Raw data:

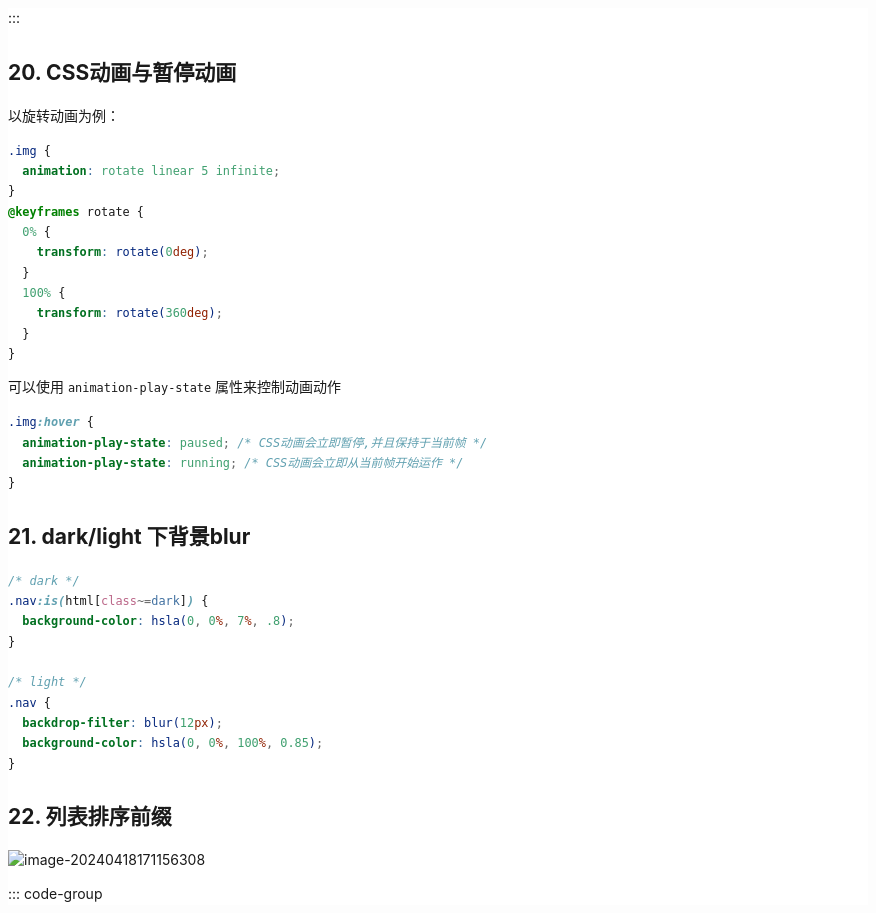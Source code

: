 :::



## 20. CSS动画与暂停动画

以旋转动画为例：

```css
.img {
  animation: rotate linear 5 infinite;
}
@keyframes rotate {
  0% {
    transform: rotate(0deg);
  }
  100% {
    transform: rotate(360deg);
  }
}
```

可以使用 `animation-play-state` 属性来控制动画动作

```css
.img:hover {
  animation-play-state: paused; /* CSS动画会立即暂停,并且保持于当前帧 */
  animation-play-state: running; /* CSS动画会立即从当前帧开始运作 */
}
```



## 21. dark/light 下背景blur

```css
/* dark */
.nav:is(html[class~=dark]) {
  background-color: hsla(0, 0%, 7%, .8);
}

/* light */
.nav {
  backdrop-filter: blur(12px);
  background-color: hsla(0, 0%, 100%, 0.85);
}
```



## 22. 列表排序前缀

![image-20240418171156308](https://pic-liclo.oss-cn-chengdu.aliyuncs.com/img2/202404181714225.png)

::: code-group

* * *

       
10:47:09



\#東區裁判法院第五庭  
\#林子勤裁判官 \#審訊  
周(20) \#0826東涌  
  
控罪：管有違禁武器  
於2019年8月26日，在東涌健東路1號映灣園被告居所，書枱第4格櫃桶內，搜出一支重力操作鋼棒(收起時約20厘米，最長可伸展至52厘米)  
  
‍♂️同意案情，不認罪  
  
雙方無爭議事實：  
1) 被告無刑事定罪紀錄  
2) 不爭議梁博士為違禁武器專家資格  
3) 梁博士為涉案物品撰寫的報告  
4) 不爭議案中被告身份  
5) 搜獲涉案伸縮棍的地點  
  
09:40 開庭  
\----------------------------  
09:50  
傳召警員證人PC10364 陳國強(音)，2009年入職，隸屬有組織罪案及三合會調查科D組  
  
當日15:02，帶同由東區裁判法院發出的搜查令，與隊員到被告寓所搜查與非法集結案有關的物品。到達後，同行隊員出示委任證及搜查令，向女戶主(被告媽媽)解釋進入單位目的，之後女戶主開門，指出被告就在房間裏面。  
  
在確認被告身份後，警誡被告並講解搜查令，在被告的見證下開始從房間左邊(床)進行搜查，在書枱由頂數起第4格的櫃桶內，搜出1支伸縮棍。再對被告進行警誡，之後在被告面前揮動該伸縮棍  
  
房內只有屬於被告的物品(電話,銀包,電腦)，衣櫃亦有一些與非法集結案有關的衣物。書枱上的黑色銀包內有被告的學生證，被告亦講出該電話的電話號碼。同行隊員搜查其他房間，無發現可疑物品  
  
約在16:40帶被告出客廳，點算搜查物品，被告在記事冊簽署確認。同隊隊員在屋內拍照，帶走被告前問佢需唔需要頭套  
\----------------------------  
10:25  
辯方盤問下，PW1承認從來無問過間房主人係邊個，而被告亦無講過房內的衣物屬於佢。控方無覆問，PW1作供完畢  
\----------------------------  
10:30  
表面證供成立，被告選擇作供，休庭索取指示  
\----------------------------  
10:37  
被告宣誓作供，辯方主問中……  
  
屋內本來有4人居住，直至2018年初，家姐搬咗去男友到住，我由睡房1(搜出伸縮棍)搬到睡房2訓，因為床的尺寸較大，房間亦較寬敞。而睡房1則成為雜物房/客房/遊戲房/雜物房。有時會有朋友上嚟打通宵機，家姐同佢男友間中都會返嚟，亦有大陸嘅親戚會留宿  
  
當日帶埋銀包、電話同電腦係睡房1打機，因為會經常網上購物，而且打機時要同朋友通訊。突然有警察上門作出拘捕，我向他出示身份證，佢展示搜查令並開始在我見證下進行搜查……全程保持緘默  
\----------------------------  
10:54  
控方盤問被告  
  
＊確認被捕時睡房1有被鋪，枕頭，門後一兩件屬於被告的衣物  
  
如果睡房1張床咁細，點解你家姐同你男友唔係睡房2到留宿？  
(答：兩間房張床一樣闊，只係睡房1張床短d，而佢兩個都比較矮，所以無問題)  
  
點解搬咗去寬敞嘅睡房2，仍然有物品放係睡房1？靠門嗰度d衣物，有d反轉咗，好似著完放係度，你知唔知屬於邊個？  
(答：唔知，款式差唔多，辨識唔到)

What the task asks:
Report each line in the preceding entries that holds the string "animation".

Written solution:
  animation: rotate linear 5 infinite;
可以使用 `animation-play-state` 属性来控制动画动作
  animation-play-state: paused; /* CSS动画会立即暂停,并且保持于当前帧 */
  animation-play-state: running; /* CSS动画会立即从当前帧开始运作 */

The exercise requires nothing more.